### WHAT IS REQUIRED
After finding the line containing "Viewing the site locally" below, please output that line and each following one through the line containing "[ghp-import]: http://github.com/davisp/ghp-import/", exactly as written.

============

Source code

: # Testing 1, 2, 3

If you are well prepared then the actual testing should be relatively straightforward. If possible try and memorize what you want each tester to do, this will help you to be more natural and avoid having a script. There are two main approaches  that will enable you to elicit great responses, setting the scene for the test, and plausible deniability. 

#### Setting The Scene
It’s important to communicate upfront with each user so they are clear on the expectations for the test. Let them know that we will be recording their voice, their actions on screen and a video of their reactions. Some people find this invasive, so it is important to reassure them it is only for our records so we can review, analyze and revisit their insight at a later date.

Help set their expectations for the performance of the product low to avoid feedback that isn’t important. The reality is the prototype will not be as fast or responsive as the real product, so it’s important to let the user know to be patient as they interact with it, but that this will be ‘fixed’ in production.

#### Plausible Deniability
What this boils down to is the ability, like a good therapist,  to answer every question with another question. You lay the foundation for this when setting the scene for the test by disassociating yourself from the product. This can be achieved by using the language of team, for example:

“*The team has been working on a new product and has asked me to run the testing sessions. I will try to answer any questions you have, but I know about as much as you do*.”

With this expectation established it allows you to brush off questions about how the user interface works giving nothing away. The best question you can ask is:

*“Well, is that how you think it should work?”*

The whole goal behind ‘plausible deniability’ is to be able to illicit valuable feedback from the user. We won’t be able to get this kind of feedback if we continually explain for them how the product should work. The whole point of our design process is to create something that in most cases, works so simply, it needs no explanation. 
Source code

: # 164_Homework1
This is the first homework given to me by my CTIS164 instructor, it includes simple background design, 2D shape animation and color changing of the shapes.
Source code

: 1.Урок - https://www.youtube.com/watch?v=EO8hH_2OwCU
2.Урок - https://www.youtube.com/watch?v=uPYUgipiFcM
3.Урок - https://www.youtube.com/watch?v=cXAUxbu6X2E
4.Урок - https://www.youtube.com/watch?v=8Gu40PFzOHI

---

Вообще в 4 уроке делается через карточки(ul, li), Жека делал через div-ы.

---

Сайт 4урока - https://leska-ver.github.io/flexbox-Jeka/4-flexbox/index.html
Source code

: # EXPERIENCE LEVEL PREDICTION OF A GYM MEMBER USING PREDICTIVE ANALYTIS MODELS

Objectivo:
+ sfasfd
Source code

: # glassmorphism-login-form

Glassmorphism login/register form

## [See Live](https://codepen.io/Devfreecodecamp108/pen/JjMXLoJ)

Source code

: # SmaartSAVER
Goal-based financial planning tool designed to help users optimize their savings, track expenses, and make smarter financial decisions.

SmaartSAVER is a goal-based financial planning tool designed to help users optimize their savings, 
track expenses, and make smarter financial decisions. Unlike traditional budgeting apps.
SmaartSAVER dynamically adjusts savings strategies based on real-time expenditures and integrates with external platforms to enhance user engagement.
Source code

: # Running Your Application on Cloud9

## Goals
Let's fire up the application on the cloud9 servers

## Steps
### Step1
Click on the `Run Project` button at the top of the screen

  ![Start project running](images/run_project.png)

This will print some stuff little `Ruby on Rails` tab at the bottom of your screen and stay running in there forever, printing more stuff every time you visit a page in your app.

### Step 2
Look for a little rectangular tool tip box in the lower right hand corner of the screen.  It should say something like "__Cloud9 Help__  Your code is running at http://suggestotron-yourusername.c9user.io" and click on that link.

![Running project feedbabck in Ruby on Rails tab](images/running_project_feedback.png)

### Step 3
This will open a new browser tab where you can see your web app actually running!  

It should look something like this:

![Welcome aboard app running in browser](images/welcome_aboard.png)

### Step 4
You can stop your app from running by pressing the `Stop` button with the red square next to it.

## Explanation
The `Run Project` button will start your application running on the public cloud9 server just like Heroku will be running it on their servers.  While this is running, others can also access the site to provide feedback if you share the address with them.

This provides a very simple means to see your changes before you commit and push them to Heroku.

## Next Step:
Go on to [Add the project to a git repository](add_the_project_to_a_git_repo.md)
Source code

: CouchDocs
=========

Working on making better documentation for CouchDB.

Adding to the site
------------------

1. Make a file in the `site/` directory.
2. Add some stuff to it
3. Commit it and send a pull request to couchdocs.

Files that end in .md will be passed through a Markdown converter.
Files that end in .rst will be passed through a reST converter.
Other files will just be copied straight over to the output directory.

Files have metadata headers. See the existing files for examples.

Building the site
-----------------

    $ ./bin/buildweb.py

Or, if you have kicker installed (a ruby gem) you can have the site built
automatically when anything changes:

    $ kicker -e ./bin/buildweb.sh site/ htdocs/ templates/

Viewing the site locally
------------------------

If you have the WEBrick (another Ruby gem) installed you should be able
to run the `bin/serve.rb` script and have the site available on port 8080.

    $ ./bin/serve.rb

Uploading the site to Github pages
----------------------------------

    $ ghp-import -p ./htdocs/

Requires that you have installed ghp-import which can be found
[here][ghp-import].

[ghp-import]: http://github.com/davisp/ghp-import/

============

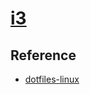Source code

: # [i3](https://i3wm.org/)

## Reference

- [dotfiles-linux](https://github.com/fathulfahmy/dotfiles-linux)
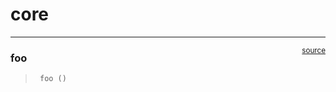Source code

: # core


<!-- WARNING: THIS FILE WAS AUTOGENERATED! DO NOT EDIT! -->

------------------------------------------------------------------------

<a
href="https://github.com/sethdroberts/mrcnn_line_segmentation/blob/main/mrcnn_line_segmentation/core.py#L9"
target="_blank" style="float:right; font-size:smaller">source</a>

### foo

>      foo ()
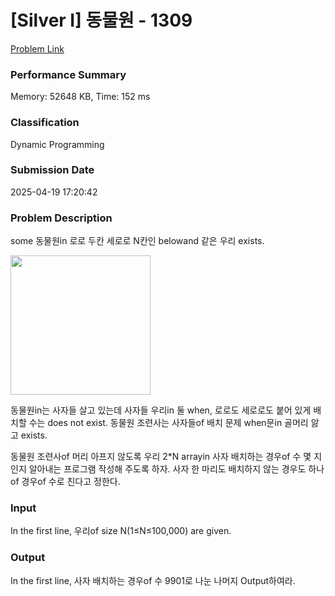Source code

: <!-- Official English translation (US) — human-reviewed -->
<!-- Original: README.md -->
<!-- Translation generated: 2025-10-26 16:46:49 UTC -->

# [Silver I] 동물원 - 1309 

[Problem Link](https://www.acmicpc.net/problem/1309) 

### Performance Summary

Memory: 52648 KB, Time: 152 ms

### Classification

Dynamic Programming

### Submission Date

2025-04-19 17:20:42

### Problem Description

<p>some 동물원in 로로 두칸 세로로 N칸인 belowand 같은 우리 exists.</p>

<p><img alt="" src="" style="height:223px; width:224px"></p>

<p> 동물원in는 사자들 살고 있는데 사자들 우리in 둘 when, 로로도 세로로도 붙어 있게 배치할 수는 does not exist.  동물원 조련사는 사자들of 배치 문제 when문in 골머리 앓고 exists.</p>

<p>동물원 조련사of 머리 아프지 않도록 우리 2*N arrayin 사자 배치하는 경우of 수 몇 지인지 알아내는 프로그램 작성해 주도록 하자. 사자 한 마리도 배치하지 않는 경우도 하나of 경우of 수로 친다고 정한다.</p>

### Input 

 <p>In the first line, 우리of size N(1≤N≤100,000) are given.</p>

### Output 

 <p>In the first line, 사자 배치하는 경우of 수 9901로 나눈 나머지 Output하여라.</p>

============

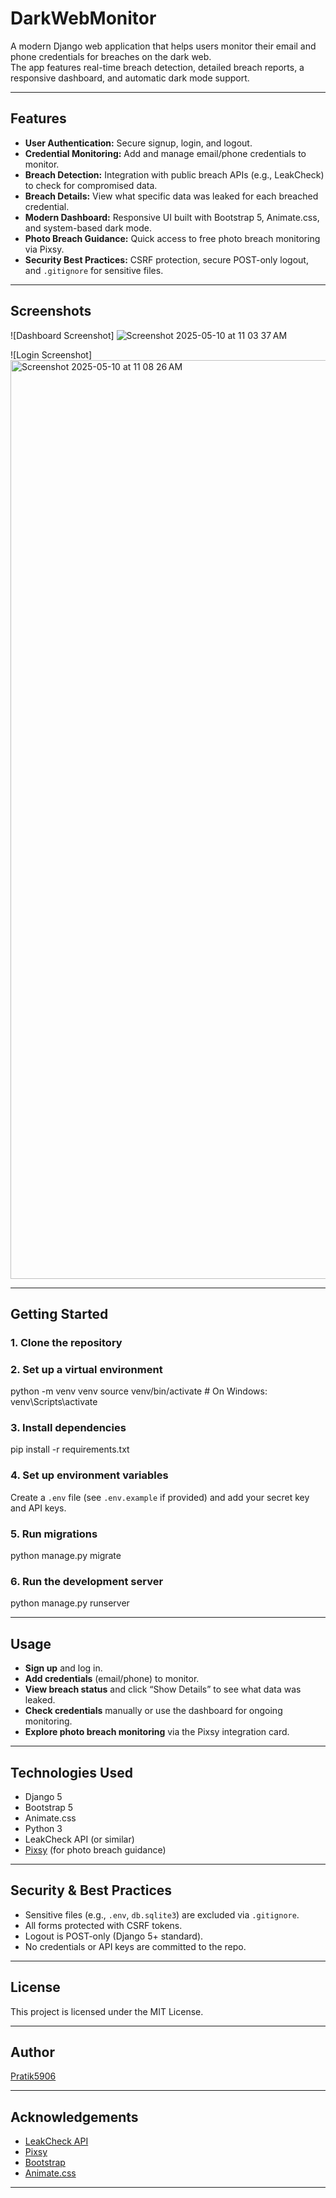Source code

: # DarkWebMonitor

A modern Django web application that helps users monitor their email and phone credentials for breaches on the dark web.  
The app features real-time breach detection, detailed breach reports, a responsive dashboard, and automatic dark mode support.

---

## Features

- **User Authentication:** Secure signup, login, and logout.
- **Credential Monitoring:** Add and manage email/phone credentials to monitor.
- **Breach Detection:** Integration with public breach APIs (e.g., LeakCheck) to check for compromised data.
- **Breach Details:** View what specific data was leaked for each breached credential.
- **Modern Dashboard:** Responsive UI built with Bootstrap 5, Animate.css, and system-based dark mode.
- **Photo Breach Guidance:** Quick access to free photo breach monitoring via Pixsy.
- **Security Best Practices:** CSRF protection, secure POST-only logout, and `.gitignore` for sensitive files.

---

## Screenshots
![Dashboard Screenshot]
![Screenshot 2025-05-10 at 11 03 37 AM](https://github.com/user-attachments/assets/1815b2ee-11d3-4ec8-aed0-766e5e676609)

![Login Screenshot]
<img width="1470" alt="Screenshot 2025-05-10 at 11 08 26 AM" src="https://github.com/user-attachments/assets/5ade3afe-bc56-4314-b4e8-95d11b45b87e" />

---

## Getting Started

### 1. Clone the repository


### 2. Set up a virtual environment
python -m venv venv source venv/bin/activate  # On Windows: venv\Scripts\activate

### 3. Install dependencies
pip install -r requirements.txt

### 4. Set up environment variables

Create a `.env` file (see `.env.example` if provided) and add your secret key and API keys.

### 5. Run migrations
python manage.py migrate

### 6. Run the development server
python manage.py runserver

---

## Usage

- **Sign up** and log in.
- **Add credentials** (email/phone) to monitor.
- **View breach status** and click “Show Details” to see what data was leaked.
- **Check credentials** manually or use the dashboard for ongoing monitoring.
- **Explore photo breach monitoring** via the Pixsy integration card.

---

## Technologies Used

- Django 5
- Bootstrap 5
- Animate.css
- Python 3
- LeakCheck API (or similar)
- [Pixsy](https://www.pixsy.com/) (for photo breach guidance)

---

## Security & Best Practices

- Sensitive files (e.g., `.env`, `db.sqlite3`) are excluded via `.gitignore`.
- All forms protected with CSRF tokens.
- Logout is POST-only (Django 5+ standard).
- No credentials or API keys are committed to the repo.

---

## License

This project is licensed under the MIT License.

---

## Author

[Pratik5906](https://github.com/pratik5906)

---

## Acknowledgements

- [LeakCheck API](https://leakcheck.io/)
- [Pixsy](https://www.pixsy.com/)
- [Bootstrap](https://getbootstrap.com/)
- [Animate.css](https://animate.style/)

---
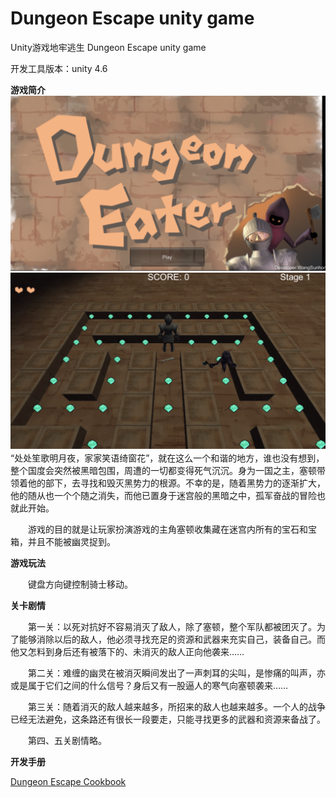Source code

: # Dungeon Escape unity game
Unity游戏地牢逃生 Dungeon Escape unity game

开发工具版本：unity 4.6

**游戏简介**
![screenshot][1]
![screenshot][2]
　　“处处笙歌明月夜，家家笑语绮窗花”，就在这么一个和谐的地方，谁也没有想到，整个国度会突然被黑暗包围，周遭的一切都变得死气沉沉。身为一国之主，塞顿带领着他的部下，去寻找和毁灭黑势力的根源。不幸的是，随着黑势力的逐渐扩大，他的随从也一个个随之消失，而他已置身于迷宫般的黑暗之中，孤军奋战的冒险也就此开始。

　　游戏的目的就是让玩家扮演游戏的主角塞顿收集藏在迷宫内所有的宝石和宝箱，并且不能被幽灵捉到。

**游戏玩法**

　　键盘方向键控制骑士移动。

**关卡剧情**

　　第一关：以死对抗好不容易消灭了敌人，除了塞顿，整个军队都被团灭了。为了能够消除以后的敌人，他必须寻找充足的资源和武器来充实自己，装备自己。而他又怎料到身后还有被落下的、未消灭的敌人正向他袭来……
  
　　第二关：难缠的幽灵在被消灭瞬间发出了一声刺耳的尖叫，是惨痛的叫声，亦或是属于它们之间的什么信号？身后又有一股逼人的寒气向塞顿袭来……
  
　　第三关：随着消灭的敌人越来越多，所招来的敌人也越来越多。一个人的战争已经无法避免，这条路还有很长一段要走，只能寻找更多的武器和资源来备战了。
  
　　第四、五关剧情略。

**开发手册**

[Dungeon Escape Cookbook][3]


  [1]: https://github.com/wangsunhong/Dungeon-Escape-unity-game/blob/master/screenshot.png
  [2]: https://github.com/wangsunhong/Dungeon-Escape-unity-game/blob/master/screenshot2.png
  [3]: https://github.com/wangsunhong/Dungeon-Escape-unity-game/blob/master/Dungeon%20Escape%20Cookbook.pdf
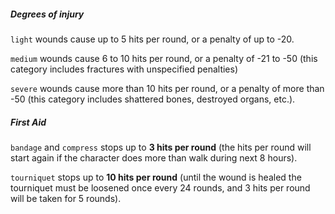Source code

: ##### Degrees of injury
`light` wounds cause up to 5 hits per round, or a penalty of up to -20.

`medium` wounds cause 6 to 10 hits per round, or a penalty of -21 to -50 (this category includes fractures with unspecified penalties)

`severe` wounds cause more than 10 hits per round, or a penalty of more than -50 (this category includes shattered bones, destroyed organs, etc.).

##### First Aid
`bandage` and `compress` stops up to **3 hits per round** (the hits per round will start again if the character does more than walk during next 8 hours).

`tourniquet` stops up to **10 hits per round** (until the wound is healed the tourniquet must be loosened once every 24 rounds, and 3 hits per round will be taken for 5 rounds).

============

### ANSWER BOX
Viewing the site locally
------------------------

If you have the WEBrick (another Ruby gem) installed you should be able
to run the `bin/serve.rb` script and have the site available on port 8080.

    $ ./bin/serve.rb

Uploading the site to Github pages
----------------------------------

    $ ghp-import -p ./htdocs/

Requires that you have installed ghp-import which can be found
[here][ghp-import].

[ghp-import]: http://github.com/davisp/ghp-import/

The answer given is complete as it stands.